*** Records for the task

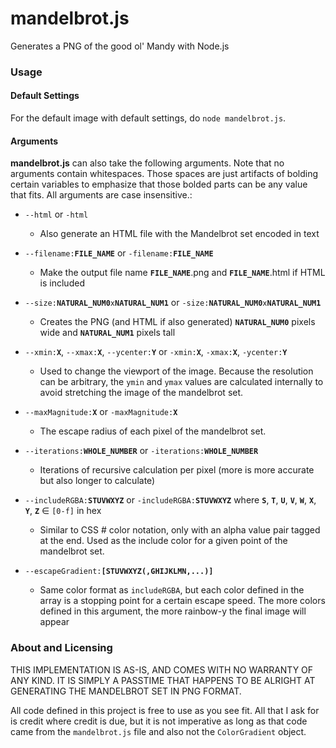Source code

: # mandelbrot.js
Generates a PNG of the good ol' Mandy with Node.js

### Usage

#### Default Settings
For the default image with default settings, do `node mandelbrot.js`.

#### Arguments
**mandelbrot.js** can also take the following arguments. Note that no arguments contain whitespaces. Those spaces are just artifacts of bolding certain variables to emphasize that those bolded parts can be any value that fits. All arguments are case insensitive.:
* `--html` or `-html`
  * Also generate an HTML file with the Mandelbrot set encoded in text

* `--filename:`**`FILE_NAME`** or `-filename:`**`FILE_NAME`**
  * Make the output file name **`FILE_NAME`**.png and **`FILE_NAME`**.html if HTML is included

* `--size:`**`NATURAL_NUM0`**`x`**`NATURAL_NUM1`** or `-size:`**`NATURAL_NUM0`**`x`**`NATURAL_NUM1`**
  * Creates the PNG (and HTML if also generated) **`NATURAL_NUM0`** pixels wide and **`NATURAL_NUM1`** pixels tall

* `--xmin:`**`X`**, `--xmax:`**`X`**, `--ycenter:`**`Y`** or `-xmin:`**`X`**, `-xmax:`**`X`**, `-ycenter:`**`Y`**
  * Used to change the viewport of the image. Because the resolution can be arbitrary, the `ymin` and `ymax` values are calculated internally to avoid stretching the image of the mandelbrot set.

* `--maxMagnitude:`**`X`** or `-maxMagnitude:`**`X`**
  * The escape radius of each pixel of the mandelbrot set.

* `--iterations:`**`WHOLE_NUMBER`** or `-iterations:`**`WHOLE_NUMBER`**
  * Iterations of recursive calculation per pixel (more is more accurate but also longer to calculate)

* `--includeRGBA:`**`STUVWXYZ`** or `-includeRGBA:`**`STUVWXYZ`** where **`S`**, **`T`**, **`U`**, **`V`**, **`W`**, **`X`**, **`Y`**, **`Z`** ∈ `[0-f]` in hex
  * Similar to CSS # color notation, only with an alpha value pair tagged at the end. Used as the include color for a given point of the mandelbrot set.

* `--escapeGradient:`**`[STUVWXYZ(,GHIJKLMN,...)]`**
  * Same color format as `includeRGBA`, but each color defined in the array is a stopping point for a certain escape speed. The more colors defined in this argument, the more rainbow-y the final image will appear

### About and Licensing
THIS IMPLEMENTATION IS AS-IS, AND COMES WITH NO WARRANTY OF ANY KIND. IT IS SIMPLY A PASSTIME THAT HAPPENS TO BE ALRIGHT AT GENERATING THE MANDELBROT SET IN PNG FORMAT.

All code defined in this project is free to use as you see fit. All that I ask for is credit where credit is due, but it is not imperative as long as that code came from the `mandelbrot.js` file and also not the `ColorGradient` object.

******
*** Records for the task

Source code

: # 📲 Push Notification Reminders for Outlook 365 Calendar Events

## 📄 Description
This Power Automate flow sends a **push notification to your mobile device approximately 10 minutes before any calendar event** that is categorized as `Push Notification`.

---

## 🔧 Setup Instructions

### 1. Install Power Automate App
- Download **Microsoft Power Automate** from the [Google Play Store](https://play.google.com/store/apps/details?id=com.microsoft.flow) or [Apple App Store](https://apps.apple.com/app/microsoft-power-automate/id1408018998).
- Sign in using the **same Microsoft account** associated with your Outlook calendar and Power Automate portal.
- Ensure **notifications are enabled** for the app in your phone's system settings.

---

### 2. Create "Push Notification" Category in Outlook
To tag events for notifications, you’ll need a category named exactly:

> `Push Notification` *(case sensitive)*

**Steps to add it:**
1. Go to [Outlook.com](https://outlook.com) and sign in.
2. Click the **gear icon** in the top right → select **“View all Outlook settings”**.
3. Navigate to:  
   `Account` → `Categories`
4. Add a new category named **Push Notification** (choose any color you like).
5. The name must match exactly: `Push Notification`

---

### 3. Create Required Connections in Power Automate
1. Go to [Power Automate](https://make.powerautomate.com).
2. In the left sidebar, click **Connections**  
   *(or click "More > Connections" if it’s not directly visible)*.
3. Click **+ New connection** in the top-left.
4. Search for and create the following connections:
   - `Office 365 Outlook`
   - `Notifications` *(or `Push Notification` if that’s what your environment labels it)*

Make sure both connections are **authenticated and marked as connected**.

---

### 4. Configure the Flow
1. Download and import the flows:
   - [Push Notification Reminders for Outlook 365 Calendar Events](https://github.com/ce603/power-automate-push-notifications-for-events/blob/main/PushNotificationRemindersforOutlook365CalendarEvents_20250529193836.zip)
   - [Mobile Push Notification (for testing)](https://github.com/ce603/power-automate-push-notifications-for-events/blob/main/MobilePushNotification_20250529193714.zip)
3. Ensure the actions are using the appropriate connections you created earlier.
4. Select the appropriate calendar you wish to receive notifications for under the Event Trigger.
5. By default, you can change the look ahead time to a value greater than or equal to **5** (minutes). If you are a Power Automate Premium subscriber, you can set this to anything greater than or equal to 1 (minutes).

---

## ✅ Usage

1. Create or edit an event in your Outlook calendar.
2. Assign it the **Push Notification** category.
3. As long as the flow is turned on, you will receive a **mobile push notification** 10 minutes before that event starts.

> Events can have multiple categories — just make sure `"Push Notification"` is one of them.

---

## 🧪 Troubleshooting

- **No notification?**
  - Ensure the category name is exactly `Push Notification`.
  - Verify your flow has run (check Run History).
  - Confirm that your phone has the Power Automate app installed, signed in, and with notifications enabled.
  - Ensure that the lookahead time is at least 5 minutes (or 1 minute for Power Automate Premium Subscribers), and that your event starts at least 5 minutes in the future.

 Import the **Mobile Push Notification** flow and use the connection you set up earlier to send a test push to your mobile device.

******
*** Records for the task

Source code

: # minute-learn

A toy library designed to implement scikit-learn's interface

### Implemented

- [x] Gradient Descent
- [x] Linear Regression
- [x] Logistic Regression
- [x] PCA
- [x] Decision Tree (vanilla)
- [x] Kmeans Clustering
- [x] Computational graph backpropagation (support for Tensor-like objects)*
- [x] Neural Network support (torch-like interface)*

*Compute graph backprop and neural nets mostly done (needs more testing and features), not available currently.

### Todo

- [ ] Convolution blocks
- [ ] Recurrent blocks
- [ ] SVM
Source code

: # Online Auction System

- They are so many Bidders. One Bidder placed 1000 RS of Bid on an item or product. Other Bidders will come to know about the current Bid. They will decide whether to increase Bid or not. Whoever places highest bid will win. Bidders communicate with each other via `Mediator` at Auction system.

******

» **Aim of the task**
Of the lines above, extract only those from the line with "- Verify your" to the line with "- Confirm that", both included, exactly as written.

» **Your response**
  - Verify your flow has run (check Run History).
  - Confirm that your phone has the Power Automate app installed, signed in, and with notifications enabled.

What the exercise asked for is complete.